--- LISTED ENTRIES Enclosed Below ---
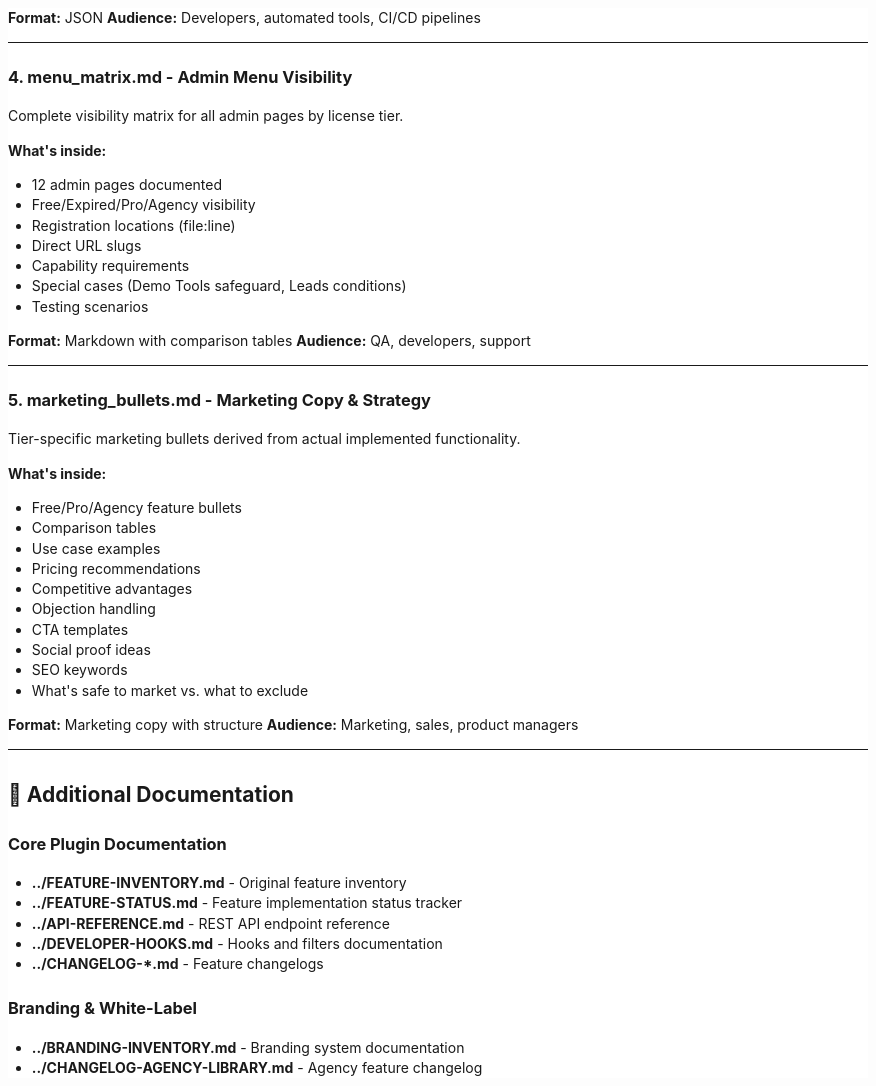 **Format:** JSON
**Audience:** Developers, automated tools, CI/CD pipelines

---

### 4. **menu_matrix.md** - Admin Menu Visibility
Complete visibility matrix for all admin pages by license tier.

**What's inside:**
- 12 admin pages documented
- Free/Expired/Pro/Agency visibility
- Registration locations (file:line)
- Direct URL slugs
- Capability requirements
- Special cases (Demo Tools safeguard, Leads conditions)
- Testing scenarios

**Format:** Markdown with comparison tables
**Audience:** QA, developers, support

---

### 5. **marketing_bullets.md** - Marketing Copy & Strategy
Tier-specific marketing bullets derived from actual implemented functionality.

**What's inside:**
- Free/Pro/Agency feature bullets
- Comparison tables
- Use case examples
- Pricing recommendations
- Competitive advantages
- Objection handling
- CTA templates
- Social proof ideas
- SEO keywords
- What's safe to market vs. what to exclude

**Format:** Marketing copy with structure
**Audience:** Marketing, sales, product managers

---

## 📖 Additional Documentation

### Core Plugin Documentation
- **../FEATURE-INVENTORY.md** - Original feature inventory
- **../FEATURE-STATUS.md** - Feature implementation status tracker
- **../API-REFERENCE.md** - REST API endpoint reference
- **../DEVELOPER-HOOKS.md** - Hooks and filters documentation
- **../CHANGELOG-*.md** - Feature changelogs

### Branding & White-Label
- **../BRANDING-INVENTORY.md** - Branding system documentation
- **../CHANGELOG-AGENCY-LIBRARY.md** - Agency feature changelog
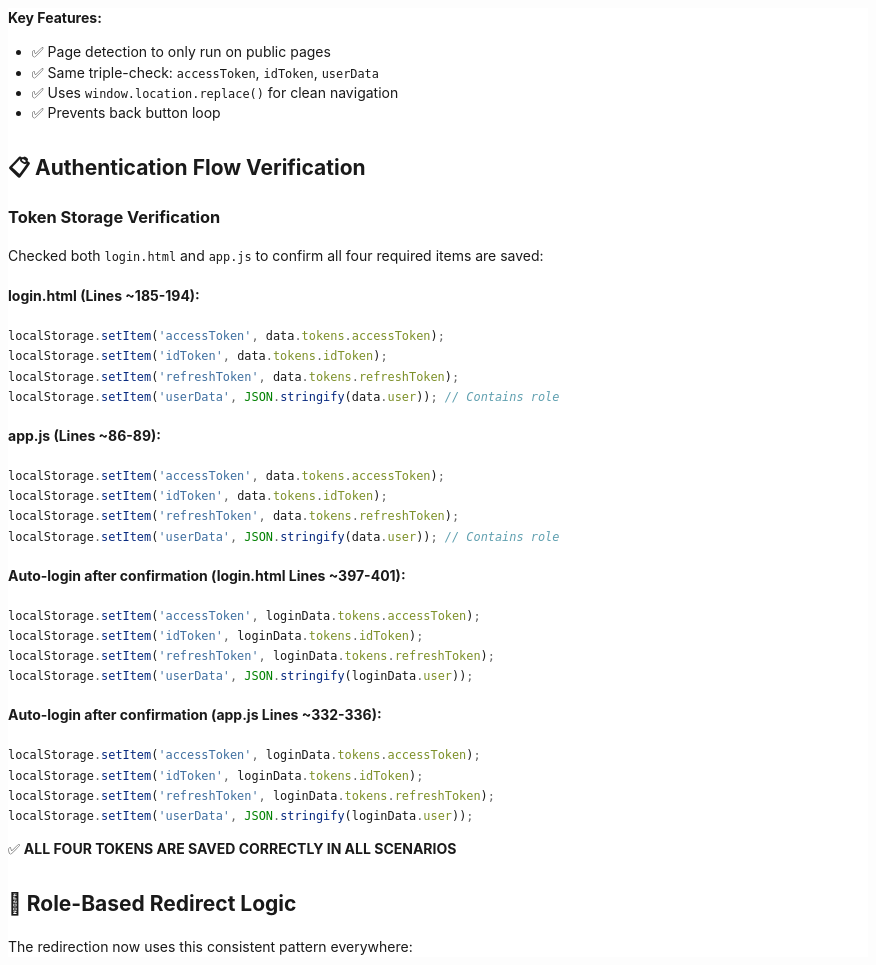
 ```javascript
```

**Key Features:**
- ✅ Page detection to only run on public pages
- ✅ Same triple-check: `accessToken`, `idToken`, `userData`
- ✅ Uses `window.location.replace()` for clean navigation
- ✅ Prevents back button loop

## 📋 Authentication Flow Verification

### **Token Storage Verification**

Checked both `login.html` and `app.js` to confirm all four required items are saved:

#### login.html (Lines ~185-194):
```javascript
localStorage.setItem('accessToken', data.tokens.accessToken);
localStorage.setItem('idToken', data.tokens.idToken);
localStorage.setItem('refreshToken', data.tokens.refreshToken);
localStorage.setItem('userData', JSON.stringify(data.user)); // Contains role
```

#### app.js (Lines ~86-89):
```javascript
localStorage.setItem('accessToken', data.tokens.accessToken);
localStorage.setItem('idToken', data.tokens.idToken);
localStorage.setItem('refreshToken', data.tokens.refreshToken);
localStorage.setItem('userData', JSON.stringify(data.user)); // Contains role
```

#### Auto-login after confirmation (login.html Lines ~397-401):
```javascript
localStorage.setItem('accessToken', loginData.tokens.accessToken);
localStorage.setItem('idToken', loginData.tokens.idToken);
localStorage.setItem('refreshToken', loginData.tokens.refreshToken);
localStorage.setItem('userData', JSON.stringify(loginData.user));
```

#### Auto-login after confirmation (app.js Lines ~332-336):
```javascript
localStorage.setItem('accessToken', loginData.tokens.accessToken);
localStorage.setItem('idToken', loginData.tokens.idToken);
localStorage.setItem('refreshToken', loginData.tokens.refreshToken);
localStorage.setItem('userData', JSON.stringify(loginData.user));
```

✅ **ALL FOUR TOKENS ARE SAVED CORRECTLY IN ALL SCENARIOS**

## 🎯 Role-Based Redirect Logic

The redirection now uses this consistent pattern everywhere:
--- End of Enclosed LISTED ENTRIES ---
# TASK ITEM
No pictures should appear in the copy, and each record above is to be returned exactly.

# SOLUTION TO THE EXERCISE
 **Format:** JSON
**Audience:** Developers, automated tools, CI/CD pipelines

---

### 4. **menu_matrix.md** - Admin Menu Visibility
Complete visibility matrix for all admin pages by license tier.

**What's inside:**
- 12 admin pages documented
- Free/Expired/Pro/Agency visibility
- Registration locations (file:line)
- Direct URL slugs
- Capability requirements
- Special cases (Demo Tools safeguard, Leads conditions)
- Testing scenarios

**Format:** Markdown with comparison tables
**Audience:** QA, developers, support

---

### 5. **marketing_bullets.md** - Marketing Copy & Strategy
Tier-specific marketing bullets derived from actual implemented functionality.

**What's inside:**
- Free/Pro/Agency feature bullets
- Comparison tables
- Use case examples
- Pricing recommendations
- Competitive advantages
- Objection handling
- CTA templates
- Social proof ideas
- SEO keywords
- What's safe to market vs. what to exclude

**Format:** Marketing copy with structure
**Audience:** Marketing, sales, product managers

---

## 📖 Additional Documentation

### Core Plugin Documentation
- **../FEATURE-INVENTORY.md** - Original feature inventory
- **../FEATURE-STATUS.md** - Feature implementation status tracker
- **../API-REFERENCE.md** - REST API endpoint reference
- **../DEVELOPER-HOOKS.md** - Hooks and filters documentation
- **../CHANGELOG-*.md** - Feature changelogs

### Branding & White-Label
- **../BRANDING-INVENTORY.md** - Branding system documentation
- **../CHANGELOG-AGENCY-LIBRARY.md** - Agency feature changelog
 ```javascript
```

**Key Features:**
- ✅ Page detection to only run on public pages
- ✅ Same triple-check: `accessToken`, `idToken`, `userData`
- ✅ Uses `window.location.replace()` for clean navigation
- ✅ Prevents back button loop

## 📋 Authentication Flow Verification

### **Token Storage Verification**

Checked both `login.html` and `app.js` to confirm all four required items are saved:

#### login.html (Lines ~185-194):
```javascript
localStorage.setItem('accessToken', data.tokens.accessToken);
localStorage.setItem('idToken', data.tokens.idToken);
localStorage.setItem('refreshToken', data.tokens.refreshToken);
localStorage.setItem('userData', JSON.stringify(data.user)); // Contains role
```

#### app.js (Lines ~86-89):
```javascript
localStorage.setItem('accessToken', data.tokens.accessToken);
localStorage.setItem('idToken', data.tokens.idToken);
localStorage.setItem('refreshToken', data.tokens.refreshToken);
localStorage.setItem('userData', JSON.stringify(data.user)); // Contains role
```

#### Auto-login after confirmation (login.html Lines ~397-401):
```javascript
localStorage.setItem('accessToken', loginData.tokens.accessToken);
localStorage.setItem('idToken', loginData.tokens.idToken);
localStorage.setItem('refreshToken', loginData.tokens.refreshToken);
localStorage.setItem('userData', JSON.stringify(loginData.user));
```

#### Auto-login after confirmation (app.js Lines ~332-336):
```javascript
localStorage.setItem('accessToken', loginData.tokens.accessToken);
localStorage.setItem('idToken', loginData.tokens.idToken);
localStorage.setItem('refreshToken', loginData.tokens.refreshToken);
localStorage.setItem('userData', JSON.stringify(loginData.user));
```

✅ **ALL FOUR TOKENS ARE SAVED CORRECTLY IN ALL SCENARIOS**

## 🎯 Role-Based Redirect Logic

The redirection now uses this consistent pattern everywhere:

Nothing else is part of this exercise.